Aim of the exercise: Within the listing, each line that has the string "tabular" should be copied.

----------------

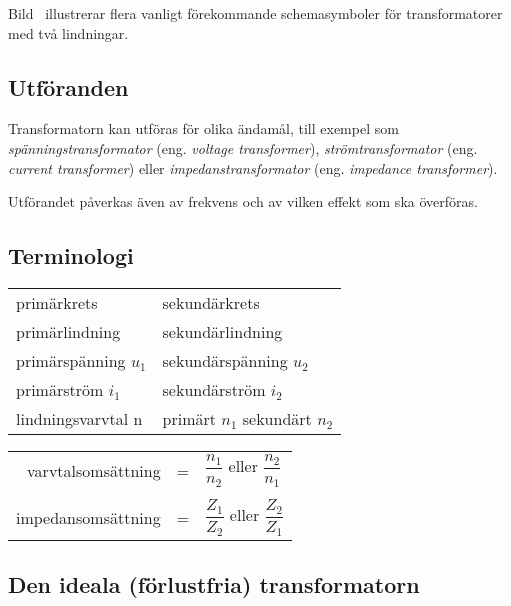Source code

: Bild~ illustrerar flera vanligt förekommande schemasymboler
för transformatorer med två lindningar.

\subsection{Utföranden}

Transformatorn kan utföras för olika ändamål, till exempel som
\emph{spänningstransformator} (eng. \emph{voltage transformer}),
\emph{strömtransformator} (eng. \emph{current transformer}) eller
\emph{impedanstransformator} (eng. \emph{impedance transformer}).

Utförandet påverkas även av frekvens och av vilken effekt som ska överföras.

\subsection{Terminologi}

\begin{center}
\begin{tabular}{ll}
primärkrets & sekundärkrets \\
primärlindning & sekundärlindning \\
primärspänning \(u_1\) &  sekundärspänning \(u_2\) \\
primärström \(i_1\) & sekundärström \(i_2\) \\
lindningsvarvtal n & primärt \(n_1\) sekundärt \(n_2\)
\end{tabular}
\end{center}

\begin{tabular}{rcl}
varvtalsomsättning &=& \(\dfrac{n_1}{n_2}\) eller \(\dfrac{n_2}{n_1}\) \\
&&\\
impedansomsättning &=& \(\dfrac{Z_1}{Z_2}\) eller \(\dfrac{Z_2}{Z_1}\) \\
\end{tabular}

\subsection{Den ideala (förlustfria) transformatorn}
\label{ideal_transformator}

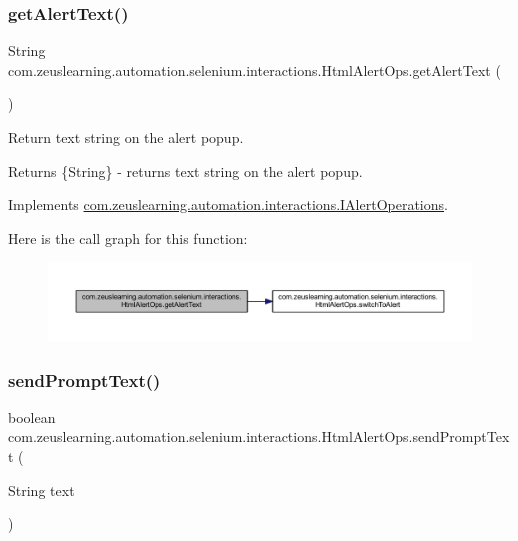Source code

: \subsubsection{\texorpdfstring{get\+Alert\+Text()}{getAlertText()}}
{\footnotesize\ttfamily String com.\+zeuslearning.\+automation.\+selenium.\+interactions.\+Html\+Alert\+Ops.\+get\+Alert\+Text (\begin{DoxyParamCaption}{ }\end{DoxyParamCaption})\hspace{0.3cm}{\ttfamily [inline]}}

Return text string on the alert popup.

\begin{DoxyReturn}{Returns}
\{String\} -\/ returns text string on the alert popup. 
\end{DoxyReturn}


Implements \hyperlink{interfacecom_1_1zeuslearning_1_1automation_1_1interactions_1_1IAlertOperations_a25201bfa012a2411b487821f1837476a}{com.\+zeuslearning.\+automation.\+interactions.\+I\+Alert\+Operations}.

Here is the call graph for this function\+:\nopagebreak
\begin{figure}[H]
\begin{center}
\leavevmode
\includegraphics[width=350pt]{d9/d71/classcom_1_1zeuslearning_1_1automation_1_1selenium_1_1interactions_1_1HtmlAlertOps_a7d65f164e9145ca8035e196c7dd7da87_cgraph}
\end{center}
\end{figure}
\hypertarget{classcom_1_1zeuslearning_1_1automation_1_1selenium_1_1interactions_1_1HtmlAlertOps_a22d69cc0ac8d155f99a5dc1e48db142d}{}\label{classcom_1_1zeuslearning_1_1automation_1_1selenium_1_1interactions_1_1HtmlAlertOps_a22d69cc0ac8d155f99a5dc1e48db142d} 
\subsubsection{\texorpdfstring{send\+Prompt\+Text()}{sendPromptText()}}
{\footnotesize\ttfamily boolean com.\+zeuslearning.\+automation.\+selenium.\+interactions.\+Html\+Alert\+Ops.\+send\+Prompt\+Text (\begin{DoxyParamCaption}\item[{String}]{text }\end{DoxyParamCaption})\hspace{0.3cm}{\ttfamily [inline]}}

----------------

Task answer:
\begin{tabular}{ll}
\end{tabular}
\begin{tabular}{rcl}
\end{tabular}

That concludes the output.